Before a supply coil 11 is stuck onto a coil holder 20, the latter must be brought into horizontal position. As described hereinbefore, this is effected through pivoting the lever 50 counterclockwise. The bullet-shaped end of the push rod 111 engages, for this purpose, in a collet of the lever 50. Shifting of the push rod 111 toward the left-hand side, as viewed in FIG. 2 is effected by the action of the cam disc 112 through the cam roller 113 and the cam lever 114. The cam disc 112 is secured on the shaft 115 and forms part of the Automatic Means A. The division of all of the cam discs into both Automatic Means A and B is especially clearly apparent in FIG. 4.

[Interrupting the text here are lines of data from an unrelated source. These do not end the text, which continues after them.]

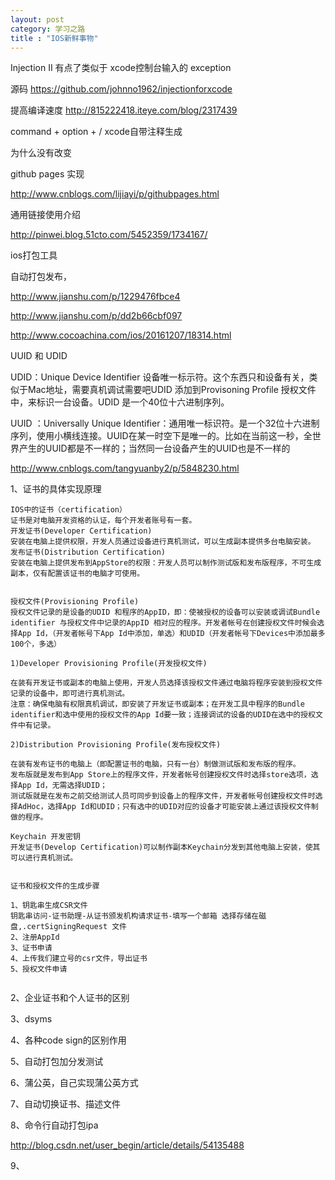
 ```yaml
---
layout: post
category: 学习之路
title : "IOS新鲜事物"
---
```


Injection II  有点了类似于 xcode控制台输入的 exception

源码 https://github.com/johnno1962/injectionforxcode



提高编译速度  http://815222418.iteye.com/blog/2317439



command + option + /      xcode自带注释生成



为什么没有改变

github pages 实现

http://www.cnblogs.com/lijiayi/p/githubpages.html



 通用链接使用介绍

http://pinwei.blog.51cto.com/5452359/1734167/



ios打包工具

自动打包发布，

http://www.jianshu.com/p/1229476fbce4

http://www.jianshu.com/p/dd2b66cbf097

http://www.cocoachina.com/ios/20161207/18314.html



UUID 和 UDID

UDID：Unique Device Identifier 设备唯一标示符。这个东西只和设备有关，类似于Mac地址，需要真机调试需要吧UDID 添加到Provisoning Profile 授权文件中，来标识一台设备。UDID 是一个40位十六进制序列。

UUID ：Universally Unique Identifier：通用唯一标识符。是一个32位十六进制序列，使用小横线连接。UUID在某一时空下是唯一的。比如在当前这一秒，全世界产生的UUID都是不一样的；当然同一台设备产生的UUID也是不一样的





http://www.cnblogs.com/tangyuanby2/p/5848230.html

1、证书的具体实现原理

```
IOS中的证书（certification）
证书是对电脑开发资格的认证，每个开发者账号有一套。
开发证书(Developer Certification)
安装在电脑上提供权限，开发人员通过设备进行真机测试，可以生成副本提供多台电脑安装。
发布证书(Distribution Certification)
安装在电脑上提供发布到AppStore的权限：开发人员可以制作测试版和发布版程序，不可生成副本，仅有配置该证书的电脑才可使用。


授权文件(Provisioning Profile)
授权文件记录的是设备的UDID 和程序的AppID，即：使被授权的设备可以安装或调试Bundle identifier 与授权文件中记录的AppID 相对应的程序。开发者帐号在创建授权文件时候会选择App Id，（开发者帐号下App Id中添加，单选）和UDID（开发者帐号下Devices中添加最多100个，多选）

1)Developer Provisioning Profile(开发授权文件)

在装有开发证书或副本的电脑上使用，开发人员选择该授权文件通过电脑将程序安装到授权文件记录的设备中，即可进行真机测试。
注意：确保电脑有权限真机调试，即安装了开发证书或副本；在开发工具中程序的Bundle identifier和选中使用的授权文件的App Id要一致；连接调试的设备的UDID在选中的授权文件中有记录。

2)Distribution Provisioning Profile(发布授权文件)

在装有发布证书的电脑上（即配置证书的电脑，只有一台）制做测试版和发布版的程序。
发布版就是发布到App Store上的程序文件，开发者帐号创建授权文件时选择store选项，选择App Id，无需选择UDID；
测试版就是在发布之前交给测试人员可同步到设备上的程序文件，开发者帐号创建授权文件时选择AdHoc，选择App Id和UDID；只有选中的UDID对应的设备才可能安装上通过该授权文件制做的程序。

Keychain 开发密钥
开发证书(Develop Certification)可以制作副本Keychain分发到其他电脑上安装，使其可以进行真机测试。


证书和授权文件的生成步骤

1、钥匙串生成CSR文件
钥匙串访问-证书助理-从证书颁发机构请求证书-填写一个邮箱 选择存储在磁盘,.certSigningRequest 文件
2、注册AppId
3、证书申请
4、上传我们建立号的csr文件，导出证书
5、授权文件申请


```



2、企业证书和个人证书的区别

3、dsyms

4、各种code sign的区别作用

5、自动打包加分发测试

6、蒲公英，自己实现蒲公英方式

7、自动切换证书、描述文件

8、命令行自动打包ipa

http://blog.csdn.net/user_begin/article/details/54135488

9、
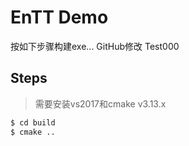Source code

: # EnTT Demo
按如下步骤构建exe...
GitHub修改
Test000
## Steps
> 需要安装vs2017和cmake v3.13.x

```bash
$ cd build
$ cmake ..
```
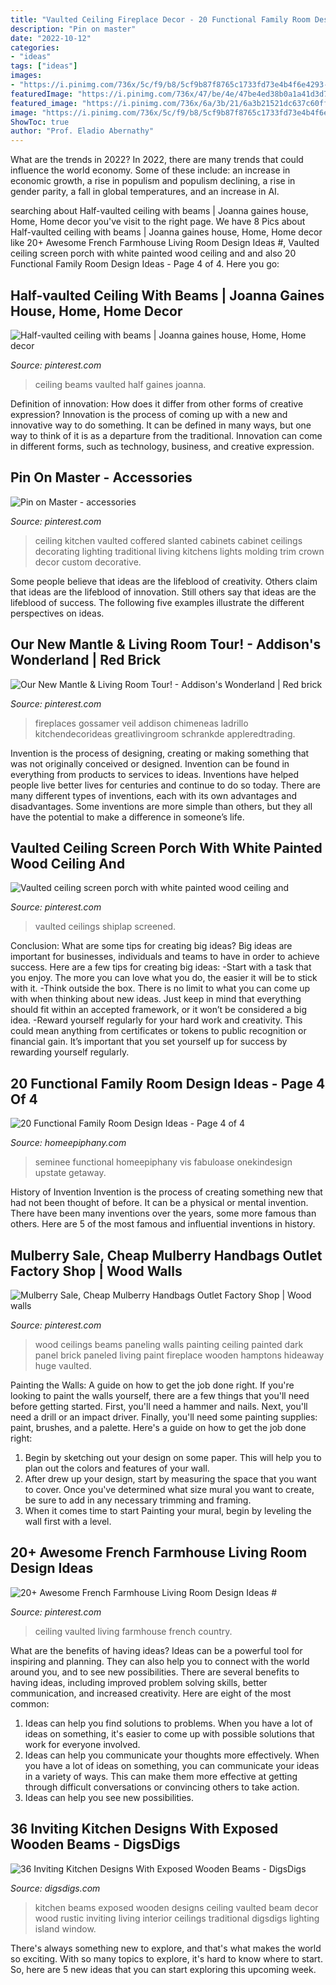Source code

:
 ```yaml
---
title: "Vaulted Ceiling Fireplace Decor - 20 Functional Family Room Design Ideas"
description: "Pin on master"
date: "2022-10-12"
categories:
- "ideas"
tags: ["ideas"]
images:
- "https://i.pinimg.com/736x/5c/f9/b8/5cf9b87f8765c1733fd73e4b4f6e4293--room-paint-colors-color-paints.jpg"
featuredImage: "https://i.pinimg.com/736x/47/be/4e/47be4ed38b0a1a41d3d7c046233549b6.jpg"
featured_image: "https://i.pinimg.com/736x/6a/3b/21/6a3b21521dc637c60ff7d13f3e13c74c--vaulted-coffered-ceiling-kitchen-sink-faucets.jpg"
image: "https://i.pinimg.com/736x/5c/f9/b8/5cf9b87f8765c1733fd73e4b4f6e4293--room-paint-colors-color-paints.jpg"
ShowToc: true
author: "Prof. Eladio Abernathy"
---
```



What are the trends in 2022?
In 2022, there are many trends that could influence the world economy. Some of these include: an increase in economic growth, a rise in populism and populism declining, a rise in gender parity, a fall in global temperatures, and an increase in AI.

	

		
searching about Half-vaulted ceiling with beams | Joanna gaines house, Home, Home decor you've visit to the right page. We have 8 Pics about Half-vaulted ceiling with beams | Joanna gaines house, Home, Home decor like 20+ Awesome French Farmhouse Living Room Design Ideas #, Vaulted ceiling screen porch with white painted wood ceiling and and also 20 Functional Family Room Design Ideas - Page 4 of 4. Here you go:
		
    
## Half-vaulted Ceiling With Beams | Joanna Gaines House, Home, Home Decor

<img loading=lazy src="https://i.pinimg.com/736x/47/be/4e/47be4ed38b0a1a41d3d7c046233549b6.jpg" onerror="this.onerror=null;this.src='https://tse2.mm.bing.net/th?id=OIP.zE0xdXWwWw8Sci9uKHjNjgDIEs&amp;pid=15.1';" alt="Half-vaulted ceiling with beams | Joanna gaines house, Home, Home decor">

_Source: pinterest.com_

>ceiling beams vaulted half gaines joanna. 

	

Definition of innovation: How does it differ from other forms of creative expression?
Innovation is the process of coming up with a new and innovative way to do something. It can be defined in many ways, but one way to think of it is as a departure from the traditional. Innovation can come in different forms, such as technology, business, and creative expression.

    
## Pin On Master - Accessories

<img loading=lazy src="https://i.pinimg.com/736x/6a/3b/21/6a3b21521dc637c60ff7d13f3e13c74c--vaulted-coffered-ceiling-kitchen-sink-faucets.jpg" onerror="this.onerror=null;this.src='https://tse3.mm.bing.net/th?id=OIP.t0PiNpjyzwT39d7fTOneBwHaLH&amp;pid=15.1';" alt="Pin on Master - accessories">

_Source: pinterest.com_

>ceiling kitchen vaulted coffered slanted cabinets cabinet ceilings decorating lighting traditional living kitchens lights molding trim crown decor custom decorative. 

	

Some people believe that ideas are the lifeblood of creativity. Others claim that ideas are the lifeblood of innovation. Still others say that ideas are the lifeblood of success. The following five examples illustrate the different perspectives on ideas.

    
## Our New Mantle &amp; Living Room Tour! - Addison&#039;s Wonderland | Red Brick

<img loading=lazy src="https://i.pinimg.com/736x/5c/f9/b8/5cf9b87f8765c1733fd73e4b4f6e4293--room-paint-colors-color-paints.jpg" onerror="this.onerror=null;this.src='https://tse4.mm.bing.net/th?id=OIP.uBdqJo6DvdBVnfVzMbFzgQDfEX&amp;pid=15.1';" alt="Our New Mantle &amp; Living Room Tour! - Addison&#039;s Wonderland | Red brick">

_Source: pinterest.com_

>fireplaces gossamer veil addison chimeneas ladrillo kitchendecorideas greatlivingroom schrankde appleredtrading. 

	

Invention is the process of designing, creating or making something that was not originally conceived or designed. Invention can be found in everything from products to services to ideas. Inventions have helped people live better lives for centuries and continue to do so today. There are many different types of inventions, each with its own advantages and disadvantages. Some inventions are more simple than others, but they all have the potential to make a difference in someone’s life.

    
## Vaulted Ceiling Screen Porch With White Painted Wood Ceiling And

<img loading=lazy src="https://i.pinimg.com/736x/a7/64/ec/a764ec20542345707dedde4e19268bf3.jpg" onerror="this.onerror=null;this.src='https://tse1.mm.bing.net/th?id=OIP.gGunlhii8Hfel5YwdIqGbQHaLH&amp;pid=15.1';" alt="Vaulted ceiling screen porch with white painted wood ceiling and">

_Source: pinterest.com_

>vaulted ceilings shiplap screened. 

	

Conclusion: What are some tips for creating big ideas?
Big ideas are important for businesses, individuals and teams to have in order to achieve success. Here are a few tips for creating big ideas:
-Start with a task that you enjoy. The more you can love what you do, the easier it will be to stick with it.
-Think outside the box. There is no limit to what you can come up with when thinking about new ideas. Just keep in mind that everything should fit within an accepted framework, or it won’t be considered a big idea.
-Reward yourself regularly for your hard work and creativity. This could mean anything from certificates or tokens to public recognition or financial gain. It’s important that you set yourself up for success by rewarding yourself regularly.

    
## 20 Functional Family Room Design Ideas - Page 4 Of 4

<img loading=lazy src="https://www.homeepiphany.com/wp-content/uploads/2017/09/family-rooms_359.jpg" onerror="this.onerror=null;this.src='https://tse2.mm.bing.net/th?id=OIP.7EwtKPOqi-b5-LU0xc-7FQHaLO&amp;pid=15.1';" alt="20 Functional Family Room Design Ideas - Page 4 of 4">

_Source: homeepiphany.com_

>seminee functional homeepiphany vis fabuloase onekindesign upstate getaway. 

	

History of Invention
Invention is the process of creating something new that had not been thought of before. It can be a physical or mental invention. There have been many inventions over the years, some more famous than others. Here are 5 of the most famous and influential inventions in history.

    
## Mulberry Sale, Cheap Mulberry Handbags Outlet Factory Shop | Wood Walls

<img loading=lazy src="https://i.pinimg.com/736x/32/31/8f/32318fc0b53ded505ac353b7c16665d8--painting-wood-paneling-striped-sofa.jpg" onerror="this.onerror=null;this.src='https://tse2.mm.bing.net/th?id=OIP.62Mb-cawGu76orD0i19rNgHaLH&amp;pid=15.1';" alt="Mulberry Sale, Cheap Mulberry Handbags Outlet Factory Shop | Wood walls">

_Source: pinterest.com_

>wood ceilings beams paneling walls painting ceiling painted dark panel brick paneled living paint fireplace wooden hamptons hideaway huge vaulted. 

	

Painting the Walls: A guide on how to get the job done right.
If you're looking to paint the walls yourself, there are a few things that you'll need before getting started. First, you'll need a hammer and nails. Next, you'll need a drill or an impact driver. Finally, you'll need some painting supplies: paint, brushes, and a palette. Here's a guide on how to get the job done right: 
1) Begin by sketching out your design on some paper. This will help you to plan out the colors and features of your wall. 
2) After drew up your design, start by measuring the space that you want to cover. Once you've determined what size mural you want to create, be sure to add in any necessary trimming and framing. 
3) When it comes time to start Painting your mural, begin by leveling the wall first with a level.

    
## 20+ Awesome French Farmhouse Living Room Design Ideas #

<img loading=lazy src="https://i.pinimg.com/736x/ee/73/91/ee739178e725abbec1847bfa403dbf64.jpg" onerror="this.onerror=null;this.src='https://tse4.mm.bing.net/th?id=OIP.nwxFTxSPlEs5LhfCVxS3ygHaJ7&amp;pid=15.1';" alt="20+ Awesome French Farmhouse Living Room Design Ideas #">

_Source: pinterest.com_

>ceiling vaulted living farmhouse french country. 

	

What are the benefits of having ideas?
Ideas can be a powerful tool for inspiring and planning. They can also help you to connect with the world around you, and to see new possibilities. There are several benefits to having ideas, including improved problem solving skills, better communication, and increased creativity. Here are eight of the most common: 
1. Ideas can help you find solutions to problems. When you have a lot of ideas on something, it's easier to come up with possible solutions that work for everyone involved.
2. Ideas can help you communicate your thoughts more effectively. When you have a lot of ideas on something, you can communicate your ideas in a variety of ways. This can make them more effective at getting through difficult conversations or convincing others to take action. 
3. Ideas can help you see new possibilities.

    
## 36 Inviting Kitchen Designs With Exposed Wooden Beams - DigsDigs

<img loading=lazy src="http://www.digsdigs.com/photos/inviting-kitchen-designs-with-exposed-wooden-beams-1-554x837.jpg" onerror="this.onerror=null;this.src='https://tse4.mm.bing.net/th?id=OIP.-v8dKvo-Gw9TG7Oq2fk1dwHaLM&amp;pid=15.1';" alt="36 Inviting Kitchen Designs With Exposed Wooden Beams - DigsDigs">

_Source: digsdigs.com_

>kitchen beams exposed wooden designs ceiling vaulted beam decor wood rustic inviting living interior ceilings traditional digsdigs lighting island window. 

	

There's always something new to explore, and that's what makes the world so exciting. With so many topics to explore, it's hard to know where to start.  So, here are 5 new ideas that you can start exploring this upcoming week.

The thread starting end 15 of a made-ready supply coil 11 is sought out by placing the supply coil 11" in rotation and a suction nozzle 116 is slid so close to the periphery of the supply coil 11" that the suction air flow seizes the thread end. It is recognizable in FIG. 3

that the suction nozzle 116, in an advantageous manner, is assemblable together with a drive roller 117, a drive motor 118 and an intermediate transmission 119 into a readying device 48. The suction nozzle 116 can be swung so far downwardly about the axis 120 thereof until the drive roller 117 engages the periphery of a supply coil 11".

[t is clear from FIG. 4 that a lever 121 is connected to the suction nozzle axis 120. The cam disc 125 can control the lowering and lifting of the suction nozzle 116 through the rod 122, the cam lever 123 and the cam roller 124. The cam disc 125 is securely mounted on the shaft 115 and forms part of the Automatic Means A.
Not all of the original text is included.